All that is wanted is the exact lines from the first line of the data below through the line with "I should say, before", both ends included, with pictures omitted.

- [Recorded data]:

■ ■ ■

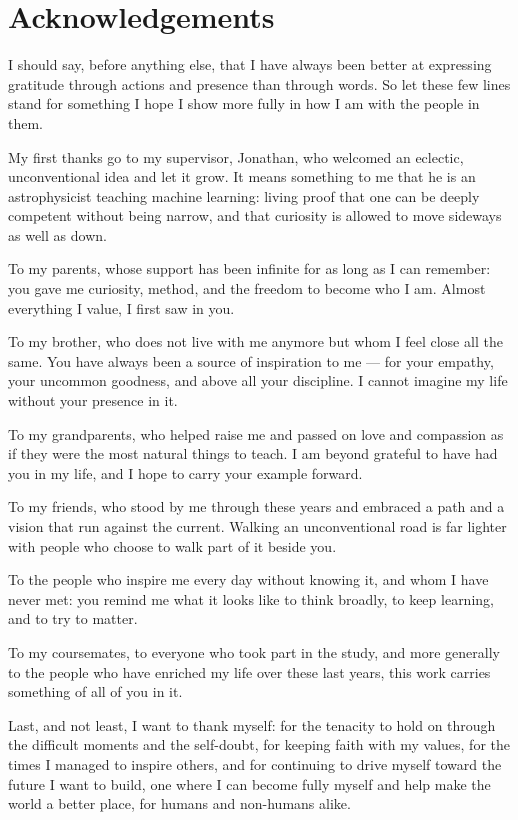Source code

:\chapter*{Acknowledgements}

I should say, before anything else, that I have always been better at expressing gratitude through actions and presence than through words. So let these few lines stand for something I hope I show more fully in how I am with the people in them.

My first thanks go to my supervisor, Jonathan, who welcomed an eclectic, unconventional idea and let it grow. It means something to me that he is an astrophysicist teaching machine learning: living proof that one can be deeply competent without being narrow, and that curiosity is allowed to move sideways as well as down.

To my parents, whose support has been infinite for as long as I can remember: you gave me curiosity, method, and the freedom to become who I am. Almost everything I value, I first saw in you.

To my brother, who does not live with me anymore but whom I feel close all the same. You have always been a source of inspiration to me — for your empathy, your uncommon goodness, and above all your discipline. I cannot imagine my life without your presence in it.

To my grandparents, who helped raise me and passed on love and compassion as if they were the most natural things to teach. I am beyond grateful to have had you in my life, and I hope to carry your example forward.

To my friends, who stood by me through these years and embraced a path and a vision that run against the current. Walking an unconventional road is far lighter with people who choose to walk part of it beside you.

To the people who inspire me every day without knowing it, and whom I have never met: you remind me what it looks like to think broadly, to keep learning, and to try to matter.

To my coursemates, to everyone who took part in the study, and more generally to the people who have enriched my life over these last years, this work carries something of all of you in it.

Last, and not least, I want to thank myself: for the tenacity to hold on through the difficult moments and the self-doubt, for keeping faith with my values, for the times I managed to inspire others, and for continuing to drive myself toward the future I want to build, one where I can become fully myself and help make the world a better place, for humans and non-humans alike.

■ ■ ■

- [WRITTEN REPLY]:
Source code

:\chapter*{Acknowledgements}

I should say, before anything else, that I have always been better at expressing gratitude through actions and presence than through words. So let these few lines stand for something I hope I show more fully in how I am with the people in them.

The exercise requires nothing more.